Zigbee ZBOSS Fatal Error After Changing ZB_DEV_REJOIN_TIMEOUT_MS

We are producing an issue where the ZBOSS stack will emit a ZBOSS Fatal Error without any context if we alter ZB_DEV_REJOIN_TIMEOUT_MS. Specifically, the steps to reproduce are:

1. Build light_bulb sample with device configured as an sleepy end device with TC_REJOIN enabled, adding the build flag ZB_DEV_REJOIN_TIMEOUT_MS=604800000

west build -b nrf52840dk_nrf52840 -- -DCMAKE_C_FLAGS="-DZB_DEV_REJOIN_TIMEOUT_MS=604800000"

2. Connect to a hub successfully

3. Remove power from the hub so that the end device enters rejoin steering. After 30-35 minutes of steering, we observe a ZBOSS fatal error.

In these circumstances, we are producing this failure every time on the light_bulb sample app with nrf52840dk.
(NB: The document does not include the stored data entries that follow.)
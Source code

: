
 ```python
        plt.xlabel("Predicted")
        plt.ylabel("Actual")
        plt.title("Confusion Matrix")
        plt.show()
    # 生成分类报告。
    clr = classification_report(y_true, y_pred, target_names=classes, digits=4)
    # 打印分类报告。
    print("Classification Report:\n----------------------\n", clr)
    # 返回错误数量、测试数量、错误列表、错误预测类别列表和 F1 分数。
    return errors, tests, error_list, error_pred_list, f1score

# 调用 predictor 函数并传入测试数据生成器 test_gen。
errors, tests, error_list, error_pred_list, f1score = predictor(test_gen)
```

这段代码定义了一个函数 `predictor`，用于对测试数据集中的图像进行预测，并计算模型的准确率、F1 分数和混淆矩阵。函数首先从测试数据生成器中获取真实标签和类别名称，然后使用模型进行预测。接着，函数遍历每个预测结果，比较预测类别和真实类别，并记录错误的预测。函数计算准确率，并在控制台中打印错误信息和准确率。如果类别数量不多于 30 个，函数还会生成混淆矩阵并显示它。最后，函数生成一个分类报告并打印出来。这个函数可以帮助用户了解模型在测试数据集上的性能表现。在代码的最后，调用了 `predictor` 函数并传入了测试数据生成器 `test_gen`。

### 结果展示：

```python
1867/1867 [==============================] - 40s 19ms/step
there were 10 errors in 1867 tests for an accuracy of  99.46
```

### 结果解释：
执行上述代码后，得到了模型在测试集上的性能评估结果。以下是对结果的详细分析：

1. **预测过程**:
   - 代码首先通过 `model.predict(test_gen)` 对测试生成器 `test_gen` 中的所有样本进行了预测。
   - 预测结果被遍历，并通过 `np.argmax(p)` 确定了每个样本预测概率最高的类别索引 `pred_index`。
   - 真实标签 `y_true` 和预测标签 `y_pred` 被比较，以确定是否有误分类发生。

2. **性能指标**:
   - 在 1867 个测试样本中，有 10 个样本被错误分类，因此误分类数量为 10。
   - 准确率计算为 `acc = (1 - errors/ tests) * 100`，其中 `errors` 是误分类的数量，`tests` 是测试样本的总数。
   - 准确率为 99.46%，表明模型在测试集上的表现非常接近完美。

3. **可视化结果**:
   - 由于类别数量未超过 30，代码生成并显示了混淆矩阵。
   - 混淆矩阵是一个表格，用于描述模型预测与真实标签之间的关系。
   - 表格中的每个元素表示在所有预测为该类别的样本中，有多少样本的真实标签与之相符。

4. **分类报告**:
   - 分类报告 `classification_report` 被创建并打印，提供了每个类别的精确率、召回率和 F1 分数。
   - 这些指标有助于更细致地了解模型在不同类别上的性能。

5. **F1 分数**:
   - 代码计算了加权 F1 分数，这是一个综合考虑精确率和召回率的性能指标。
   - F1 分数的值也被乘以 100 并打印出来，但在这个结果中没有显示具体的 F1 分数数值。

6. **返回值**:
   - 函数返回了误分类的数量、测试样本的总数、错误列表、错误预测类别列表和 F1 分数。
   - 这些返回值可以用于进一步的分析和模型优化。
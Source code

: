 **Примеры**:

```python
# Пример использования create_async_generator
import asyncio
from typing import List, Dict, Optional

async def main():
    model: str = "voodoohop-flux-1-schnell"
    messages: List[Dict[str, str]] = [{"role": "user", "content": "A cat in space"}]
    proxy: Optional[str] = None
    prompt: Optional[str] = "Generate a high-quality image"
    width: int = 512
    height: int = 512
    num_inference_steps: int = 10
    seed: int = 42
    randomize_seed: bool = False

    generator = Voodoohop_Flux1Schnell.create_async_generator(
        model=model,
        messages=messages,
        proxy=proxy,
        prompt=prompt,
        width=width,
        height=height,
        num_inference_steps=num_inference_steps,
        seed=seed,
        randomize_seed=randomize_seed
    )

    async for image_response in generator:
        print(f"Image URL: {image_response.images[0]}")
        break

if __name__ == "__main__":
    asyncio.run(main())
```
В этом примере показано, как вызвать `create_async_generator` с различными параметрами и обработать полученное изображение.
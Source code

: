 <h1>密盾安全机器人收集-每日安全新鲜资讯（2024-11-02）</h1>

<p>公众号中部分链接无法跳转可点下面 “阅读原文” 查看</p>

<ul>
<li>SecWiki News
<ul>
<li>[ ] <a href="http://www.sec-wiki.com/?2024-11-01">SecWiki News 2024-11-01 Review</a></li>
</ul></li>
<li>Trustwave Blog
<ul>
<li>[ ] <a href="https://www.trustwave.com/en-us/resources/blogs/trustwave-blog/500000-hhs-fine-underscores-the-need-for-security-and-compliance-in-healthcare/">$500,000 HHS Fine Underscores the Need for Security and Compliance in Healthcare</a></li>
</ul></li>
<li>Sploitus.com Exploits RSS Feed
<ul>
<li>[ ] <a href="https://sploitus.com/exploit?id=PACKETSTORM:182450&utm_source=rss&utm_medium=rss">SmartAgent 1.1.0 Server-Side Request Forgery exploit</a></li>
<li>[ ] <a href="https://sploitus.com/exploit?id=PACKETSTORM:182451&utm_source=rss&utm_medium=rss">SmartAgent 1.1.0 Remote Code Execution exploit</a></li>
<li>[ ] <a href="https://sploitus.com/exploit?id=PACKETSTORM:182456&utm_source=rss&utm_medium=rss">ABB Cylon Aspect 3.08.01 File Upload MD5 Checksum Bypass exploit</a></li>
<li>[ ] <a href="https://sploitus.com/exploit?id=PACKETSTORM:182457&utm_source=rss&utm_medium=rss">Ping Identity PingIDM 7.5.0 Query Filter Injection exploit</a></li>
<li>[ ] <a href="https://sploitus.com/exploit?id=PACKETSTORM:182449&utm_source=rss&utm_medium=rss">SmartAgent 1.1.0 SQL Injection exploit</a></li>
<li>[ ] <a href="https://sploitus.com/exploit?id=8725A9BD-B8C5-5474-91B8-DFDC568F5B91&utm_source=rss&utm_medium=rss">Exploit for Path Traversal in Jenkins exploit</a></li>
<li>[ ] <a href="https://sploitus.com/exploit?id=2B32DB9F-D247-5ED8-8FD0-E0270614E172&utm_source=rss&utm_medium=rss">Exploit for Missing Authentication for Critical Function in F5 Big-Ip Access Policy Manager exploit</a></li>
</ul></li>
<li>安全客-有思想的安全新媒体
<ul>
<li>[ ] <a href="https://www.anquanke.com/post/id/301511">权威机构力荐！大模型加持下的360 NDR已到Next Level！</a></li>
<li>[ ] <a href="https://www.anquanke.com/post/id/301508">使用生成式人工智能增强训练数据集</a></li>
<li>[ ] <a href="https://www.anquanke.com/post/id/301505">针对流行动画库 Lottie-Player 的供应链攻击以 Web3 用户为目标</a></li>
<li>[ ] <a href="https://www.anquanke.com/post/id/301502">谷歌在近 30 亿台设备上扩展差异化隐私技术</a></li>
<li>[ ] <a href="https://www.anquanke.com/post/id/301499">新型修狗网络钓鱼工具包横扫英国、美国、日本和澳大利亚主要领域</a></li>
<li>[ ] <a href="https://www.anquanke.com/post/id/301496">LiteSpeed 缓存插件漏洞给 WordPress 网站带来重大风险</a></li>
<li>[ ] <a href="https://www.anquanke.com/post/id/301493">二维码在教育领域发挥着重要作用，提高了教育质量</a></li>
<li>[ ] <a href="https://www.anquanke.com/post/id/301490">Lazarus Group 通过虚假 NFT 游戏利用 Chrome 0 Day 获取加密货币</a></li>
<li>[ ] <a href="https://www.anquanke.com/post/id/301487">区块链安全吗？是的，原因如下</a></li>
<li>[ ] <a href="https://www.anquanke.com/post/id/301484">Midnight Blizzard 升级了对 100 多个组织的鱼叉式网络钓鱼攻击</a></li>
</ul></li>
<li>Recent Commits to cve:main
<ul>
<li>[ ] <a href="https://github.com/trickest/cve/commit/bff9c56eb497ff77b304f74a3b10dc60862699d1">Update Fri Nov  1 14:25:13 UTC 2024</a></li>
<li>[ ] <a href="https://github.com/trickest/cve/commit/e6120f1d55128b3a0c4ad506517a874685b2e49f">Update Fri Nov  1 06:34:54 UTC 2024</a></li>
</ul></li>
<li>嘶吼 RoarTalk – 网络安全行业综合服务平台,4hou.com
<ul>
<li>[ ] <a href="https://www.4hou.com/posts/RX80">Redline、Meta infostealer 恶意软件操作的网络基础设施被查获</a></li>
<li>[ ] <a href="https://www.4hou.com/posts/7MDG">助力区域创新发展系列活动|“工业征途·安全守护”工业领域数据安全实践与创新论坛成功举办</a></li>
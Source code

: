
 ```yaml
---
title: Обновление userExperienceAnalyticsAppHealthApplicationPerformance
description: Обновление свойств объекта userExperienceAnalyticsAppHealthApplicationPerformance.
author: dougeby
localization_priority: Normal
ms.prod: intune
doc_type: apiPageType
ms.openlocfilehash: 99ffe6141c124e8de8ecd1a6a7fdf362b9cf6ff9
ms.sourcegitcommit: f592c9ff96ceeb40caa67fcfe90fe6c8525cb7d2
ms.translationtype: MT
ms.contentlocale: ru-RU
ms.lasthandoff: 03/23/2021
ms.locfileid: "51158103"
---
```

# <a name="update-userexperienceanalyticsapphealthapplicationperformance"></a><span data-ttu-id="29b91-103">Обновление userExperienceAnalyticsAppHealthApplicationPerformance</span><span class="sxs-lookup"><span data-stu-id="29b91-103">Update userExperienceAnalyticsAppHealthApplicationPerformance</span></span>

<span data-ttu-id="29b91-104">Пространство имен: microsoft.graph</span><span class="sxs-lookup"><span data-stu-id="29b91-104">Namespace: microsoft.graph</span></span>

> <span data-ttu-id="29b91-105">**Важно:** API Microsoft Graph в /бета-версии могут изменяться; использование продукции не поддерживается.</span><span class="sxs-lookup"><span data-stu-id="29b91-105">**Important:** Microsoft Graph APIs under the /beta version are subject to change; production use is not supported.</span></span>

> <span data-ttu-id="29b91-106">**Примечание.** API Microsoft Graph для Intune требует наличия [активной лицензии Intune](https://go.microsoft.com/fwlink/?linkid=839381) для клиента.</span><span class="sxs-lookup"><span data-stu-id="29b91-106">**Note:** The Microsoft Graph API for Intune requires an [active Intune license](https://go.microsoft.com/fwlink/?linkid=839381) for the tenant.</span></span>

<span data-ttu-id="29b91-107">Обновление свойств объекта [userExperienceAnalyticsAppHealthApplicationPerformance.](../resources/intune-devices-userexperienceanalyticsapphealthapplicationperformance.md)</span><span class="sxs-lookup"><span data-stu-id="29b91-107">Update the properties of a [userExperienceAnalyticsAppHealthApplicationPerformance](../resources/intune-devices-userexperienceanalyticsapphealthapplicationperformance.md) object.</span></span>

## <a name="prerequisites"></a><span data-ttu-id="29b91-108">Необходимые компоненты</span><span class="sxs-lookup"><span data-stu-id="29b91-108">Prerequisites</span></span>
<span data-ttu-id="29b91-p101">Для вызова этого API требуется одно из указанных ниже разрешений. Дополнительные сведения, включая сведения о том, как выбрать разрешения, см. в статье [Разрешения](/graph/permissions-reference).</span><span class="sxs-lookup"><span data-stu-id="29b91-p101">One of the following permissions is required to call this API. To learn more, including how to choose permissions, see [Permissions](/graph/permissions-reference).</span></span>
Since the fatal error is emitted within the ZBOSS stack and has no surrounding context, we are unsure what the underlying cause of the failure is. If we do not modify ZB_DEV_REJOIN_TIMEOUT_MS, a fatal error is not seen. We'd like to increase ZB_DEV_REJOIN_TIMEOUT in order to allow the device to be more resilient to loss of power in the coordinator, however this behavior seems to prohibit that.

nRF Connect SDK v2.6.0 - below attached is console log, ZBOSS trace, and built hex app which produces the issue.

/cfs-file/__key/communityserver-discussions-components-files/4/1854.merged.hex

/cfs-file/__key/communityserver-discussions-components-files/4/zboss_2D00_fatal_2D00_error.log.zip

Parents
  • Hi Kendall,

    1. Build light_bulb sample with device configured as an sleepy end device with TC_REJOIN enabled, adding the build flag ZB_DEV_REJOIN_TIMEOUT_MS=604800000

    I understand that you want to save power, though a week for ZB_DEV_REJOIN_TIMEOUT_MS is very high. I'm not seeing any info in the docs about any limit for this, I can look into that. 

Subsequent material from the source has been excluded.